Ja, es nervt, das kann ich mir vorstellen. Das würde mir auch weh tun.

(Beifall bei der CDU)

Wenn es langweilig ist, brauchen Sie nicht dazwischenzurufen.Dann üben Sie sich in Geduld, und Sie können ja antworten.

(Beifall bei der CDU)

Aber keine Sorge, ich komme jetzt zu den Konsequenzen, und da wird es richtig interessant. Da können Sie vielleicht tatsächlich noch etwas lernen. Es ist nämlich ganz einfach: Trennen Sie Partei und Staat, denn die Stadt gehört nicht der SPD, meine Damen und Herren.

(Beifall bei der CDU)

Distanzieren Sie sich als SPD und dort auch auf der Senatsbank von derartigem Fehlverhalten, und erklären Sie hier und heute, daß es derartige Dossiers in den Behörden nicht mehr geben wird.

(Beifall bei der CDU)

Nutzen Sie die vorhandenen Instrumente des Landesrechnungshofs und der Innenrevision. Legen Sie die Berichte nicht weg, meine Damen und Herren von der Senatsbank, sondern lesen Sie sie und setzen Sie sie endlich um. Denn das, was Sie in der Vergangenheit gemacht haben, Frau Senatorin Roth, hätte schon vor zehn Jahren in die Wege geleitet werden müssen. Dann wäre dieses alles nicht passiert.

(Beifall bei der CDU)

Herr Runde, Sie haben 1998 in einem Artikel in der „Zeit“ gesagt, wenn es Filz in Hamburg gibt, dann wären Sie eine geadelte Filzlaus. So wörtlich in der „Zeit“ gebracht. Ich möchte Ihnen einiges dazu sagen.

(Zurufe von der SPD)

Ich möchte dieses gerne am Beispiel Ihrer Vita deutlich machen. Sie sind 1970 als Wissenschaftlicher Angestellter in die Behörde für Arbeit und Soziales eingetreten. 1978 sind Sie Leiter für Heime geworden, 1981 sind Sie Leiter des Amtes SR geworden, 1988 sind Sie Senator der BAGS geworden, 1993 Finanzsenator und 1997 Bürgermeister.
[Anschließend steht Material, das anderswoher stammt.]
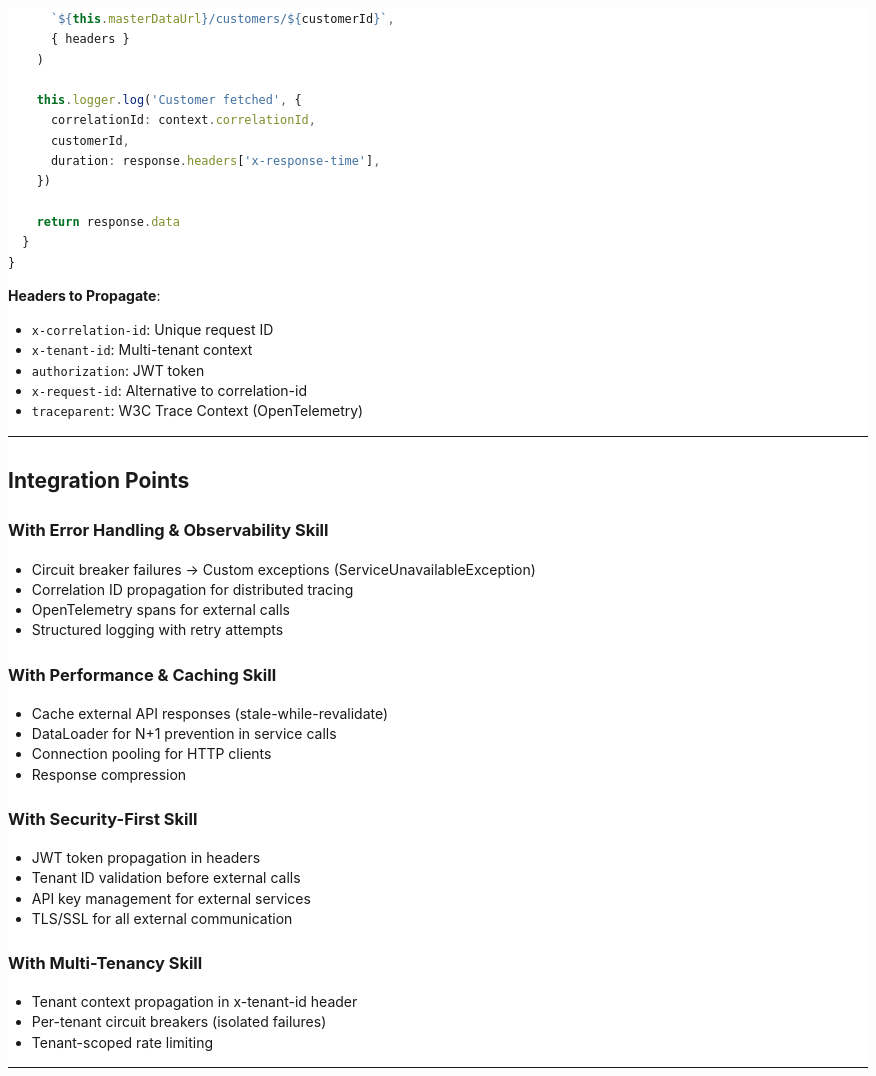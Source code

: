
 ```typescript
      `${this.masterDataUrl}/customers/${customerId}`,
      { headers }
    )

    this.logger.log('Customer fetched', {
      correlationId: context.correlationId,
      customerId,
      duration: response.headers['x-response-time'],
    })

    return response.data
  }
}
```

**Headers to Propagate**:
- `x-correlation-id`: Unique request ID
- `x-tenant-id`: Multi-tenant context
- `authorization`: JWT token
- `x-request-id`: Alternative to correlation-id
- `traceparent`: W3C Trace Context (OpenTelemetry)

---

## Integration Points

### With Error Handling & Observability Skill
- Circuit breaker failures → Custom exceptions (ServiceUnavailableException)
- Correlation ID propagation for distributed tracing
- OpenTelemetry spans for external calls
- Structured logging with retry attempts

### With Performance & Caching Skill
- Cache external API responses (stale-while-revalidate)
- DataLoader for N+1 prevention in service calls
- Connection pooling for HTTP clients
- Response compression

### With Security-First Skill
- JWT token propagation in headers
- Tenant ID validation before external calls
- API key management for external services
- TLS/SSL for all external communication

### With Multi-Tenancy Skill
- Tenant context propagation in x-tenant-id header
- Per-tenant circuit breakers (isolated failures)
- Tenant-scoped rate limiting

---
(Beifall bei der SPD – Dr. Martin Schmidt GAL: Und wann wurde er Bürgermeister?)

Haben Sie ja gerade gehört. Eine erstaunliche Karriere, aber wenn Sie jetzt noch die Parteikarriere daneben legen,

(Antje Blumenthal CDU)

denn das ist ja Filz: 1976 Mitglied des Landesvorstandes, vom November 1978 bis April 1983 stellvertretender Landesvorsitzender und von April 1983 bis Juli 1988 Landesvorsitzender.